Era el preludio de la “gran depresión”, las hambrunas, los extremismos y de una gran guerra aún peor que la anterior en aquellos caóticos años treinta por venir, con una liberación sexual alocada, alegre, despreocupada, asomada todavía tímida y balbuceante por fuera de las enaguas de las “Maison de Tolérance”, pero que terminaría por imponerse con el alejamiento definitivo de los acartonados y excesivamente elaborados cánones sociales decimonónicos, todavía tardíamente establecidos.

Se verían venir entonces, otras épocas, otros paradigmas, otros sentidos de la vida, otros sonidos, otras modas y nuevos aires libertarios, con un lema existencialista tocado con algo de fatalismo, que podría ser algo así como esto: ¡Vivamos, gocemos!.. ¡Hasta que la juventud nos dure o la vida nos separe, y antes, mucho antes, que la muerte nos alcance!… “!Y por lo pronto, bebamos, bebamos, que para dormir, sobran siglos!”(1)

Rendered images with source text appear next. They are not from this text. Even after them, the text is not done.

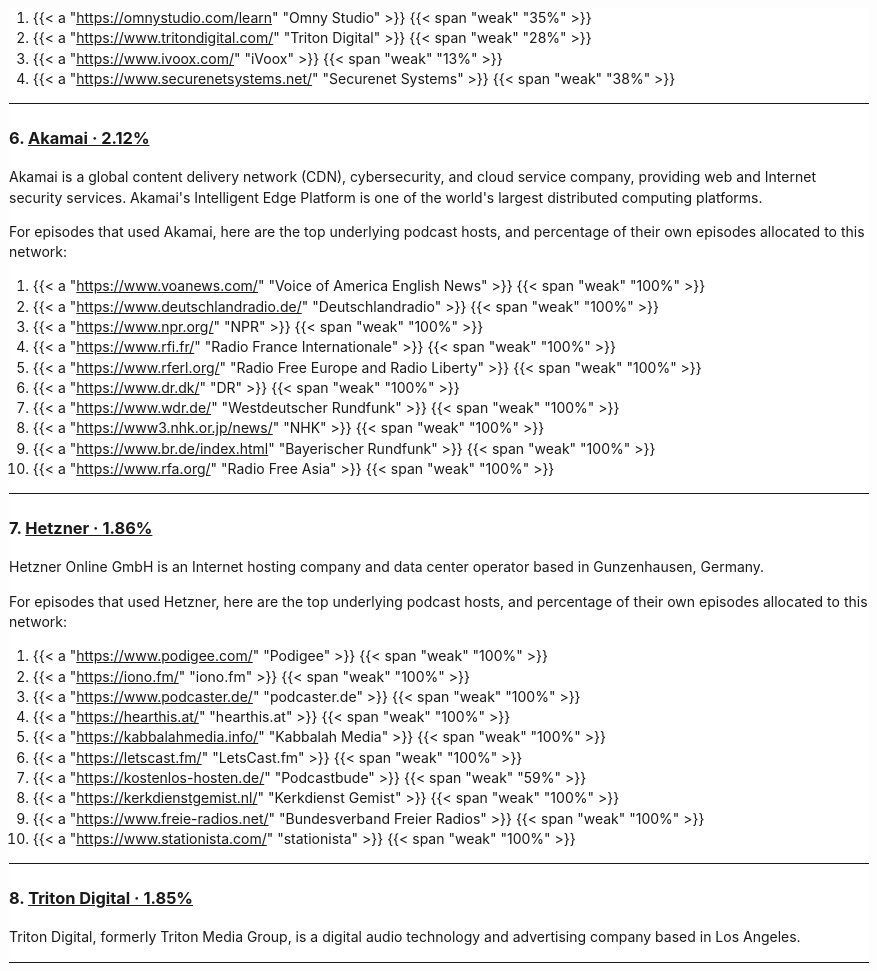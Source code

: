 1. {{< a "https://omnystudio.com/learn" "Omny Studio" >}} {{< span "weak" "35%" >}}
2. {{< a "https://www.tritondigital.com/" "Triton Digital" >}} {{< span "weak" "28%" >}}
3. {{< a "https://www.ivoox.com/" "iVoox" >}} {{< span "weak" "13%" >}}
4. {{< a "https://www.securenetsystems.net/" "Securenet Systems" >}} {{< span "weak" "38%" >}}
---

### 6. [Akamai · 2.12%](https://www.akamai.com/)

Akamai is a global content delivery network (CDN), cybersecurity, and cloud service company, providing web and Internet security services. Akamai's Intelligent Edge Platform is one of the world's largest distributed computing platforms.

For episodes that used Akamai, here are the top underlying podcast hosts, and percentage of their own episodes allocated to this network:

1. {{< a "https://www.voanews.com/" "Voice of America English News" >}} {{< span "weak" "100%" >}}
2. {{< a "https://www.deutschlandradio.de/" "Deutschlandradio" >}} {{< span "weak" "100%" >}}
3. {{< a "https://www.npr.org/" "NPR" >}} {{< span "weak" "100%" >}}
4. {{< a "https://www.rfi.fr/" "Radio France Internationale" >}} {{< span "weak" "100%" >}}
5. {{< a "https://www.rferl.org/" "Radio Free Europe and Radio Liberty" >}} {{< span "weak" "100%" >}}
6. {{< a "https://www.dr.dk/" "DR" >}} {{< span "weak" "100%" >}}
7. {{< a "https://www.wdr.de/" "Westdeutscher Rundfunk" >}} {{< span "weak" "100%" >}}
8. {{< a "https://www3.nhk.or.jp/news/" "NHK" >}} {{< span "weak" "100%" >}}
9. {{< a "https://www.br.de/index.html" "Bayerischer Rundfunk" >}} {{< span "weak" "100%" >}}
10. {{< a "https://www.rfa.org/" "Radio Free Asia" >}} {{< span "weak" "100%" >}}
---

### 7. [Hetzner · 1.86%](https://www.hetzner.com/)

Hetzner Online GmbH is an Internet hosting company and data center operator based in Gunzenhausen, Germany.

For episodes that used Hetzner, here are the top underlying podcast hosts, and percentage of their own episodes allocated to this network:

1. {{< a "https://www.podigee.com/" "Podigee" >}} {{< span "weak" "100%" >}}
2. {{< a "https://iono.fm/" "iono.fm" >}} {{< span "weak" "100%" >}}
3. {{< a "https://www.podcaster.de/" "podcaster.de" >}} {{< span "weak" "100%" >}}
4. {{< a "https://hearthis.at/" "hearthis.at" >}} {{< span "weak" "100%" >}}
5. {{< a "https://kabbalahmedia.info/" "Kabbalah Media" >}} {{< span "weak" "100%" >}}
6. {{< a "https://letscast.fm/" "LetsCast.fm" >}} {{< span "weak" "100%" >}}
7. {{< a "https://kostenlos-hosten.de/" "Podcastbude" >}} {{< span "weak" "59%" >}}
8. {{< a "https://kerkdienstgemist.nl/" "Kerkdienst Gemist" >}} {{< span "weak" "100%" >}}
9. {{< a "https://www.freie-radios.net/" "Bundesverband Freier Radios" >}} {{< span "weak" "100%" >}}
10. {{< a "https://www.stationista.com/" "stationista" >}} {{< span "weak" "100%" >}}
---

### 8. [Triton Digital · 1.85%](https://www.tritondigital.com/)

Triton Digital, formerly Triton Media Group, is a digital audio technology and advertising company based in Los Angeles.

---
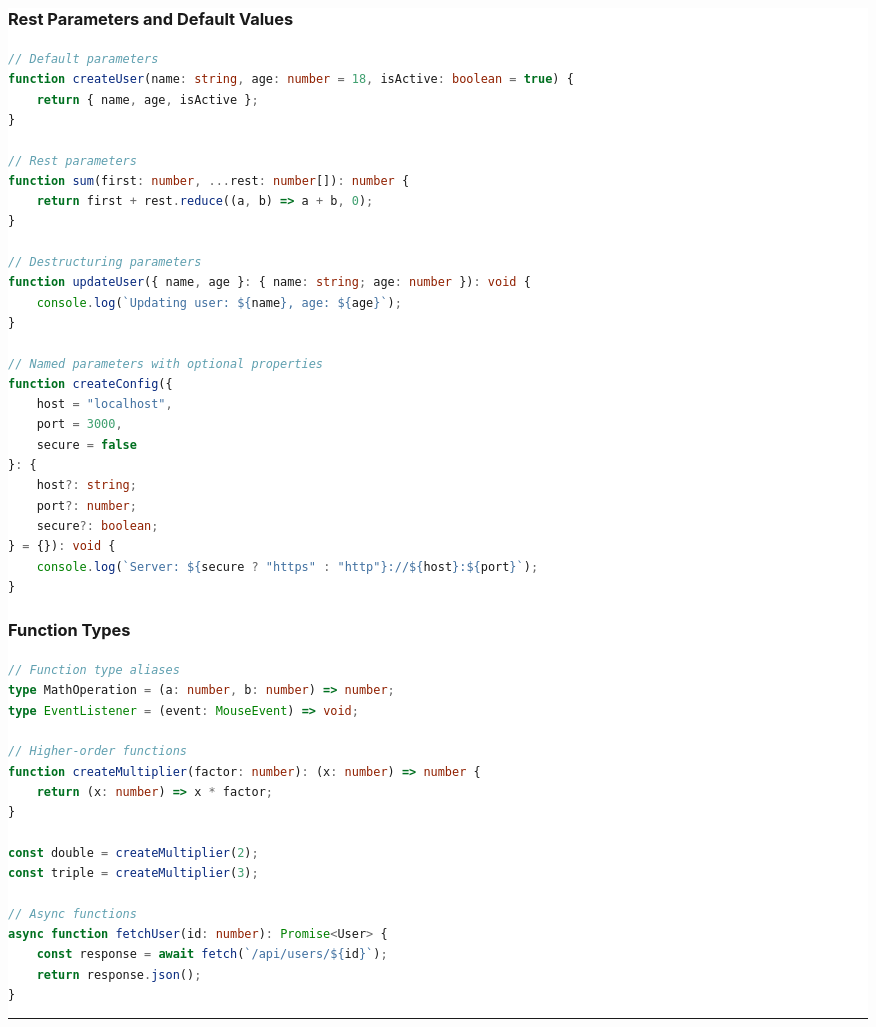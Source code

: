 
### Rest Parameters and Default Values
```typescript
// Default parameters
function createUser(name: string, age: number = 18, isActive: boolean = true) {
    return { name, age, isActive };
}

// Rest parameters
function sum(first: number, ...rest: number[]): number {
    return first + rest.reduce((a, b) => a + b, 0);
}

// Destructuring parameters
function updateUser({ name, age }: { name: string; age: number }): void {
    console.log(`Updating user: ${name}, age: ${age}`);
}

// Named parameters with optional properties
function createConfig({
    host = "localhost",
    port = 3000,
    secure = false
}: {
    host?: string;
    port?: number;
    secure?: boolean;
} = {}): void {
    console.log(`Server: ${secure ? "https" : "http"}://${host}:${port}`);
}
```

### Function Types
```typescript
// Function type aliases
type MathOperation = (a: number, b: number) => number;
type EventListener = (event: MouseEvent) => void;

// Higher-order functions
function createMultiplier(factor: number): (x: number) => number {
    return (x: number) => x * factor;
}

const double = createMultiplier(2);
const triple = createMultiplier(3);

// Async functions
async function fetchUser(id: number): Promise<User> {
    const response = await fetch(`/api/users/${id}`);
    return response.json();
}
```

---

Y bueno, la verdad, siendo así las cosas, intentar dar explicaciones razonables a todas las extrañas circunstancias que rodearon a la llamada “masacre de las bananeras”, no sería muy difícil hacerlo. Para eso, con claridad y desde el principio, tendría entonces que decirlo: ¡Era Florence!: La más bella y provocativa de las “Madeimoselles” francesas de la que se tenga historia en todo este territorio. Aristócrata de cuna, nacida en la campiña Francesa de Saint-Remy de Provence, de donde se escapó disfrazada de puta a estas calurosas tierras tomando una de las rutas oceánicas del Vieux Port de Marsella, después de cambiar su verdadero nombre por ese de Florence para pasar desapercibida y huir por una curiosa acumulación de pesares, del desapego cortante y la fría autoridad de su padre; de la férrea incomprensión  y la enfermiza vigilancia de su madre; de la huella imborrable y tormentosa de su primer y más profundo fracaso amoroso; también del recuerdo indeseable del fugaz enamoramiento de un segundo pretendiente que resultó ser un sucio pervertido, eternamente y hasta el fastidio obsesionado con ella, y para curarse por venganza de las que creía eran las infidelidades reiteradas de Jean Pierre, su más reciente novio y su nueva decepción, y mucho más, por orgullo al no entender por qué no le fueran suficientes a él ni a esos otros hombres en su vida su infinita belleza, su donaire, su fina educación, tampoco su porte ni su talla, y que no la reconocieran nunca en  el  verdadero peso de su  valor.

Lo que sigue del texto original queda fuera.